La scuola dimenticata
Da diversi anni a questa parte la scuola dell’infanzia è sempre più la cenerentola del nostro sistema di istruzione: un settore dimenticato che non ha mai avuto l’onore negli anni ’90 di passare da Servizio a Direzione Generale, per essere poi relegata da ormai sette anni a semplice ufficio all’interno della Direzione generale per gli ordinamenti scolastici.
Non è questione di destra o di sinistra: nella cultura comune questo settore scolastico fatica a scrollarsi di dosso l’idea di “asilo“, di servizio assistenziale piuttosto che educativo-scolastico o di preistruzione. Eppure non si tratta di un settore di scarsa importanza, se è vero che la scuola dell’infanzia nel suo complesso accoglie attualmente più di un milione e 600 mila bambini (60% in scuole statali), cioè un milione in meno degli alunni accolti nella scuola primaria-elementare.
Nei programmi elettorali di Governo, quando si parla della scuola dell’infanzia, si dichiara sempre solennemente che si vuole la sua generalizzazione, cioè un non meglio inteso obiettivo che sembra prefigurare una “scolarizzazione” di massa che in sostanza già c’è con l’attuale iscrizione alle varie tipologie di scuole (statale, comunale e paritaria) di circa il 97% dei bambini in età 3-5 anni.

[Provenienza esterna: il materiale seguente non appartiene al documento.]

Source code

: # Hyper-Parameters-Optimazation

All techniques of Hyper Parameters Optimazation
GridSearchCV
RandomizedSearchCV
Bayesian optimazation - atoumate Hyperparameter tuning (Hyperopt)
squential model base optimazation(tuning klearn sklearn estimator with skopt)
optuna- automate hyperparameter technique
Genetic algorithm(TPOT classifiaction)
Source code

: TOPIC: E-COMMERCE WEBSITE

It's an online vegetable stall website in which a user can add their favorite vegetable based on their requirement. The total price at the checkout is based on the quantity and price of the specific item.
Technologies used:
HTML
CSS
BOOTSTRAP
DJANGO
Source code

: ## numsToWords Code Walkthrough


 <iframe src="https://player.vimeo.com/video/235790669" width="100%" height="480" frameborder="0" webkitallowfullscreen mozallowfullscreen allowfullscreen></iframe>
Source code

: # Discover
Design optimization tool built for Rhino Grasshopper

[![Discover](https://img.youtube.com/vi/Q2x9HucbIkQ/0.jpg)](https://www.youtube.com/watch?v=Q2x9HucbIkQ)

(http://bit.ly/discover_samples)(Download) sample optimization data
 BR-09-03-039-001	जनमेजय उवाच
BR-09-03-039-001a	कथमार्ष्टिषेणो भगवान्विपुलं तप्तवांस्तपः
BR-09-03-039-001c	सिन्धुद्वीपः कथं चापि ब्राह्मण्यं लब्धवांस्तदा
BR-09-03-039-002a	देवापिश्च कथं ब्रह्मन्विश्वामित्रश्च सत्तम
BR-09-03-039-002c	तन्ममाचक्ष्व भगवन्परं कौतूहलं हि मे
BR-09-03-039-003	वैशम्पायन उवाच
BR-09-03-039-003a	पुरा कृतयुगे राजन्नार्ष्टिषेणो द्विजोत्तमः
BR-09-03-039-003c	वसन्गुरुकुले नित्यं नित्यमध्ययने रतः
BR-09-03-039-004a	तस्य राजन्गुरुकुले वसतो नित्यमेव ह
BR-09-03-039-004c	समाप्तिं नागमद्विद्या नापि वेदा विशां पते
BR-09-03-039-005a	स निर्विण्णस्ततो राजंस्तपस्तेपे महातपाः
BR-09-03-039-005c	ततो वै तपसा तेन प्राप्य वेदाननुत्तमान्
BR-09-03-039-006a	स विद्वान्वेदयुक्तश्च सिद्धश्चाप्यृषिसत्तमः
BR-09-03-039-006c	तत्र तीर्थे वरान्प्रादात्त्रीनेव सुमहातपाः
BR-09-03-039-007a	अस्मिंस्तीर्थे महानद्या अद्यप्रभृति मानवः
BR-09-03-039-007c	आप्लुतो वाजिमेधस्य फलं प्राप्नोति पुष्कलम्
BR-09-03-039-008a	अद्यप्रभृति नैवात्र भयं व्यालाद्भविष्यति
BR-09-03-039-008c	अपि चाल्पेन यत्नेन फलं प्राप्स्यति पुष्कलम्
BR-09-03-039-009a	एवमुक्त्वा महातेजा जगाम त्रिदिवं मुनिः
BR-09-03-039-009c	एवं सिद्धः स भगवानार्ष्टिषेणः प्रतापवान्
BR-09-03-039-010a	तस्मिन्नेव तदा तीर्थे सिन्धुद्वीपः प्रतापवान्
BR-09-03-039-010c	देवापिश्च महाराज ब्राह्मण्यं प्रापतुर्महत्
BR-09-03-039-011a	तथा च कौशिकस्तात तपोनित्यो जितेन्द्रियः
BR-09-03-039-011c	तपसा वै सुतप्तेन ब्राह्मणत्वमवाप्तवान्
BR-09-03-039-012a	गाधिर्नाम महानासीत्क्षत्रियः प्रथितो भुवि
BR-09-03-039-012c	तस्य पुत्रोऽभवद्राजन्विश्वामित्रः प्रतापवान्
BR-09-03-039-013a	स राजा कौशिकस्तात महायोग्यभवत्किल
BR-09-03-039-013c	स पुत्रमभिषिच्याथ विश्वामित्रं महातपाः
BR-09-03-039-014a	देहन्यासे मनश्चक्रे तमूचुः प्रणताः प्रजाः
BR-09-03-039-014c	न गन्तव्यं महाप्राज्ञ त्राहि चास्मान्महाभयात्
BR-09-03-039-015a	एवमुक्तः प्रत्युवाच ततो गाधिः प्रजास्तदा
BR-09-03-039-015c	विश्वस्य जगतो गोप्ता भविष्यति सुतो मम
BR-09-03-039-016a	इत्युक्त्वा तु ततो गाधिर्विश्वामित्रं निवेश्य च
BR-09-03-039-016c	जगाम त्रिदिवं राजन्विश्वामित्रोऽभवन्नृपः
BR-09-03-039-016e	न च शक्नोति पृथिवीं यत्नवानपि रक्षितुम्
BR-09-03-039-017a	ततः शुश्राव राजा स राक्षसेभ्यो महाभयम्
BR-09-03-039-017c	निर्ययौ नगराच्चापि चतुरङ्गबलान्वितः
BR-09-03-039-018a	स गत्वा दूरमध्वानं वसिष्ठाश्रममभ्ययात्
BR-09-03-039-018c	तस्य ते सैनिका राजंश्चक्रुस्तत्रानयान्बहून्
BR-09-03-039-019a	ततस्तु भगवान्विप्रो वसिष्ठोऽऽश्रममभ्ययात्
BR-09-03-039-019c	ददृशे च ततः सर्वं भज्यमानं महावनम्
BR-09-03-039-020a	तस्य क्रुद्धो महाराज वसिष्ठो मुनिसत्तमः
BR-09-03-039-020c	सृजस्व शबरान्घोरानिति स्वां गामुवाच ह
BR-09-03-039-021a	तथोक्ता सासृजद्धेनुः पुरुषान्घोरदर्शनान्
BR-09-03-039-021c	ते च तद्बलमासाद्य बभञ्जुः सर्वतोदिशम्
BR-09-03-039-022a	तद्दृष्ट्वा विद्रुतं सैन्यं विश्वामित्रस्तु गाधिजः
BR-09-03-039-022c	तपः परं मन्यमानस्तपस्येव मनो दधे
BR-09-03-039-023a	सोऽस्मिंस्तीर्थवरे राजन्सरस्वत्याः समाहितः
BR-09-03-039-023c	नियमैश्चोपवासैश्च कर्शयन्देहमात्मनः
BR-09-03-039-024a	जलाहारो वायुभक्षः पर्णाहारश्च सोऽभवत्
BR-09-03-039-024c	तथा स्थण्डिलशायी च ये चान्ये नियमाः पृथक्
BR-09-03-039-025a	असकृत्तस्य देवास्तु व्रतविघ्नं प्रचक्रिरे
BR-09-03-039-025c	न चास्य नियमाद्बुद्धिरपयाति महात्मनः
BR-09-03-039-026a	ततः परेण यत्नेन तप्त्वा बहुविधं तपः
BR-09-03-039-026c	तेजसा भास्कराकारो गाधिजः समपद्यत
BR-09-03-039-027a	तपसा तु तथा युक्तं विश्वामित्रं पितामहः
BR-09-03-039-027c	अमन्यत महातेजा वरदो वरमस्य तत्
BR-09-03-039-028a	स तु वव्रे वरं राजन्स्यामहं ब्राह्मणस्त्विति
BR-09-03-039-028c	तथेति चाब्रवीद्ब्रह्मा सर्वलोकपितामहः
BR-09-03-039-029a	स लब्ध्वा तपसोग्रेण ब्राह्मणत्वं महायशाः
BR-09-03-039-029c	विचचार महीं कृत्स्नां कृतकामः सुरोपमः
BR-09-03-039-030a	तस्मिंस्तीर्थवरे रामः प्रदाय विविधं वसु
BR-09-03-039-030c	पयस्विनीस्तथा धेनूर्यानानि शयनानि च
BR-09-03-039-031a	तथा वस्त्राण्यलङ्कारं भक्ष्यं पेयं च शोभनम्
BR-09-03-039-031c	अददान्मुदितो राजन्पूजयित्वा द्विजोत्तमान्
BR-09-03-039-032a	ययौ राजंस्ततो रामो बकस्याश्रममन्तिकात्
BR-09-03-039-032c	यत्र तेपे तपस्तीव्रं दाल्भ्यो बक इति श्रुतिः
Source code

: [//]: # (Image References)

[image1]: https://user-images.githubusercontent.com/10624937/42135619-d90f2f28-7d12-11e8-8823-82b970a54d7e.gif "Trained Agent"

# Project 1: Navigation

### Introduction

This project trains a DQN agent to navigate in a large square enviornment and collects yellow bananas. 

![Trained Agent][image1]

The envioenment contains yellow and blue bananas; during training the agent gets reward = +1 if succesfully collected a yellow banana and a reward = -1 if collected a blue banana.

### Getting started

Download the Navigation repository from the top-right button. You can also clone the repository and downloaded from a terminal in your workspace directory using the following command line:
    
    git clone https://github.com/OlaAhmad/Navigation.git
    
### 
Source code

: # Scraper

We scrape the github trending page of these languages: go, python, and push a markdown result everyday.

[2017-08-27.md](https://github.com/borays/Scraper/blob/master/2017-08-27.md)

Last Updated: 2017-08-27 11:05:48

Di scuola dell’infanzia e della sua generalizzazione si parla anche in questi giorni a proposito delle sezioni primavera, ma, ancora una volta, si ha l’impressione che tutto il dibattito che l’accompagna sia ristretto ai soli addetti del settore, sindacati compresi.
Una prova di questo viene anche dallo stesso recente atto di indirizzo del ministro Fioroni per l’azione amministrativa del 2008: di generalizzazione della scuola dell’infanzia non vi è cenno; della stessa scuola dell’infanzia si parla di passaggio solo perché compresa nella definizione delle nuove Indicazioni nazionali.